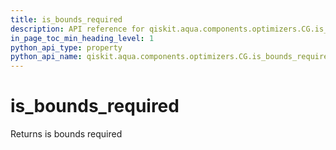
 ```yaml
---
title: is_bounds_required
description: API reference for qiskit.aqua.components.optimizers.CG.is_bounds_required
in_page_toc_min_heading_level: 1
python_api_type: property
python_api_name: qiskit.aqua.components.optimizers.CG.is_bounds_required
---
```


# is\_bounds\_required

Returns is bounds required

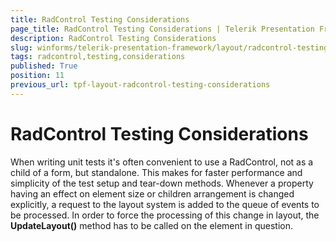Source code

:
 ```yaml
---
title: RadControl Testing Considerations
page_title: RadControl Testing Considerations | Telerik Presentation Framework
description: RadControl Testing Considerations
slug: winforms/telerik-presentation-framework/layout/radcontrol-testing-considerations
tags: radcontrol,testing,considerations
published: True
position: 11
previous_url: tpf-layout-radcontrol-testing-considerations
---
```


# RadControl Testing Considerations

When writing unit tests it's often convenient to use a RadControl, not as a child of a form, but standalone. This makes for faster performance and simplicity of the test setup and tear-down methods. Whenever a property having an effect on element size or children arrangement is changed explicitly, a request to the layout system is added to the queue of events to be processed. In order to force the processing of this change in layout, the __UpdateLayout()__ method has to be called on the element in question.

Directions: Each line of the data that includes "aqua" should be copied.

Solution to the problem:
description: API reference for qiskit.aqua.components.optimizers.CG.is_bounds_required
python_api_name: qiskit.aqua.components.optimizers.CG.is_bounds_required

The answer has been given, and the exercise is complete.